The Route Less Traveled: Musings on Layer 3 Switching

According to Wikipedia, the only difference between layer 3 switching and routing is in the internal hardware implementation.  Layer 3 switching takes place in specialized hardware vs. general purpose microprocessors in traditional routers. Furthermore “Layer 3 switches can be placed anywhere in the network because they handle high-performance LAN traffic and can cost-effectively replace routers.”  Thus, the motivation behind layer 3 switching appears be a need for high performance routing in our LAN environments.

Traditionally we built our LAN (and WAN for that matter) infrastructure by dividing our IP address space into subnets, which required inter-subnet routing.  The escalation in LAN bandwidth per user and changing application performance requirements placed additional demand on routers.

But let’s not overlook one very important aspect that had a far greater impact:  Over the years we virtualized our LANs into VLANs.  The original motivation for doing this was to control broadcast domains as our layer 2 switching infrastructure grew.

Dividing our LANs up into VLANs led to new benefits in the areas of security, management, and user control to name a few.  We even dedicated VLANs to applications requiring different handling characteristics such as VoIP.  Some esoteric uses for VLANs included assigning multiple SSIDs to a wireless access point in order to map to VLANs on the wired side.  This allowed us to prioritize incoming wireless traffic, restricting uses to certain resources, or both (corporate vs. guests or faculty vs. students, for instance).  It seems that our imagination became the limit.

Unfortunately we were faced with a rather nasty problem - how to get traffic between these isolated broadcast domains?  After all, packets like ARP broadcasts were stopped cold in their tracks.
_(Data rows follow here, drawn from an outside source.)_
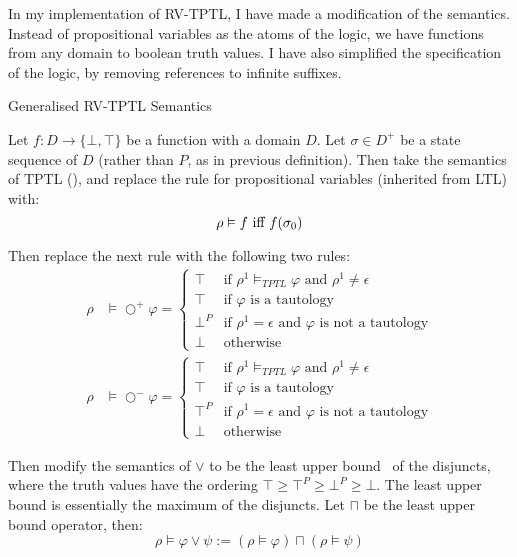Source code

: \documentclass[a4paper]{article}
\newcommand{\tand}{\text{ and }}
\newcommand{\tor}{\text{ or }}
\newcommand{\tiff}{\text{ iff }}
\newcommand{\sn}{\bigcirc^+}
\newcommand{\wn}{\bigcirc^-}
\begin{document}
In my implementation of RV-TPTL, I have made a modification of the semantics. Instead of propositional variables as the atoms of the logic, we have functions from any domain to boolean truth values. I have also simplified the specification of the logic, by removing references to infinite suffixes.

\begin{defn}{Generalised RV-TPTL Semantics}

  Let $f:D\to\{\bot,\top\}$ be a function with a domain $D$. Let $\sigma\in D^+$ be a state sequence of $D$ (rather than $P$, as in previous definition). Then take the semantics of TPTL (), and replace the rule for propositional variables (inherited from LTL) with:
  \[ \rho \vDash f \tiff f(\sigma_0)\\ \]

  Then replace the next rule with the following two rules:
  \begin{align*}
    \rho&\vDash\sn\varphi =
    \begin{cases}
      \top &\text{if } \rho^1\vDash_{TPTL}\varphi \tand \rho^1 \neq \epsilon\\
      \top &\text{if } \varphi \text{ is a tautology}\\
      \bot^P &\text{if } \rho^1 = \epsilon \tand \varphi \text{ is not a tautology}\\
      \bot &\text{otherwise}
    \end{cases}\\
    \rho&\vDash\wn\varphi =
    \begin{cases}
      \top &\text{if } \rho^1\vDash_{TPTL}\varphi \tand \rho^1 \neq \epsilon\\
      \top &\text{if } \varphi \text{ is a tautology}\\
      \top^P &\text{if } \rho^1 = \epsilon \tand \varphi \text{ is not a tautology}\\
      \bot &\text{otherwise}
    \end{cases}
  \end{align*}

  Then modify the semantics of $\lor$ to be the least upper bound~\autocite[654]{bauer2010comparing} of the disjuncts, where the truth values have the ordering \(\top\geq\top^P\geq\bot^P\geq\bot\). The least upper bound is essentially the maximum of the disjuncts. Let $\sqcap$ be the least upper bound operator, then:
  \[\rho\vDash\varphi\lor\psi := (\rho\vDash\varphi) \sqcap (\rho\vDash\psi)\]

\end{defn}
\end{document}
The answer?  Associate a VLAN with a particular subnet and use a router behind a switch to handle VLAN-to-VLAN traffic.

How efficient!  Not.  Extra packet hops and traffic across LAN segments and significant additional load on the router ensued. This problem became affectionately known as "local routing" and all the expert systems in protocol analyzers detected it (well the good ones anyhow).  Two devices could be plugged in side-by-side in the same layer 2 switch but on different VLANs and subnets.  Instead of containing the traffic inside the switch with high-speed switching between ports, the packet was sent up to a router and back down again, wasting bandwidth and router resources.

So what came next?  We threw more backbone bandwidth and router CPU at it!  I'm only half serious here. But for a while it was the only way to solve the problem and some are still doing it this way today.  Layer 3 switching to the rescue.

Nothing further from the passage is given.